◆ Work request ◆
Run through the data and copy out every line that mentions the word "stringliteral".

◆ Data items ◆
···

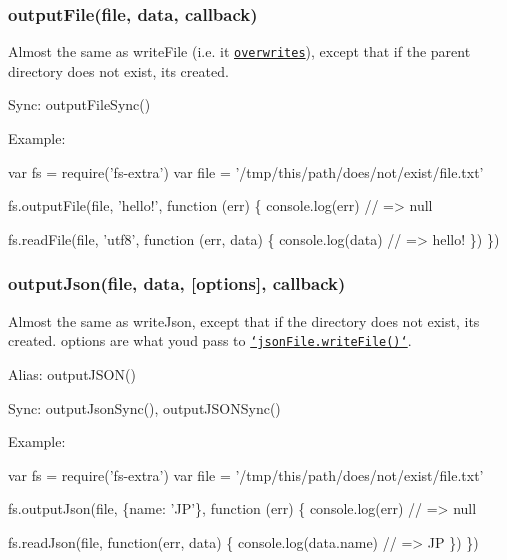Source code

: \subsubsection*{output\+File(file, data, callback)}

Almost the same as {\ttfamily write\+File} (i.\+e. it \href{http://pages.citebite.com/v2o5n8l2f5reb}{\tt overwrites}), except that if the parent directory does not exist, it\textquotesingle{}s created.

Sync\+: {\ttfamily output\+File\+Sync()}

Example\+:


\begin{DoxyCode}
var fs = require(\textcolor{stringliteral}{'fs-extra'})
var file = '/tmp/this/path/does/not/exist/file.txt'

fs.outputFile(file, 'hello!', function (err) \{
  console.log(err) \textcolor{comment}{// => null}

  fs.readFile(file, \textcolor{stringliteral}{'utf8'}, \textcolor{keyword}{function} (err, data) \{
    console.log(data) \textcolor{comment}{// => hello!}
  \})
\})
\end{DoxyCode}


\subsubsection*{output\+Json(file, data, \mbox{[}options\mbox{]}, callback)}

Almost the same as {\ttfamily write\+Json}, except that if the directory does not exist, it\textquotesingle{}s created. {\ttfamily options} are what you\textquotesingle{}d pass to \href{https://github.com/jprichardson/node-jsonfile#writefilefilename-options-callback}{\tt `json\+File.write\+File()`}.

Alias\+: {\ttfamily output\+J\+S\+O\+N()}

Sync\+: {\ttfamily output\+Json\+Sync()}, {\ttfamily output\+J\+S\+O\+N\+Sync()}

Example\+:


\begin{DoxyCode}
var fs = require(\textcolor{stringliteral}{'fs-extra'})
var file = '/tmp/this/path/does/not/exist/file.txt'

fs.outputJson(file, \{name: \textcolor{stringliteral}{'JP'}\}, \textcolor{keyword}{function} (err) \{
  console.log(err) \textcolor{comment}{// => null}

  fs.readJson(file, \textcolor{keyword}{function}(err, data) \{
    console.log(data.name) \textcolor{comment}{// => JP}
  \})
\})
\end{DoxyCode}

···

◆ Task response ◆
var fs = require(\textcolor{stringliteral}{'fs-extra'})
  fs.readFile(file, \textcolor{stringliteral}{'utf8'}, \textcolor{keyword}{function} (err, data) \{
var fs = require(\textcolor{stringliteral}{'fs-extra'})
fs.outputJson(file, \{name: \textcolor{stringliteral}{'JP'}\}, \textcolor{keyword}{function} (err) \{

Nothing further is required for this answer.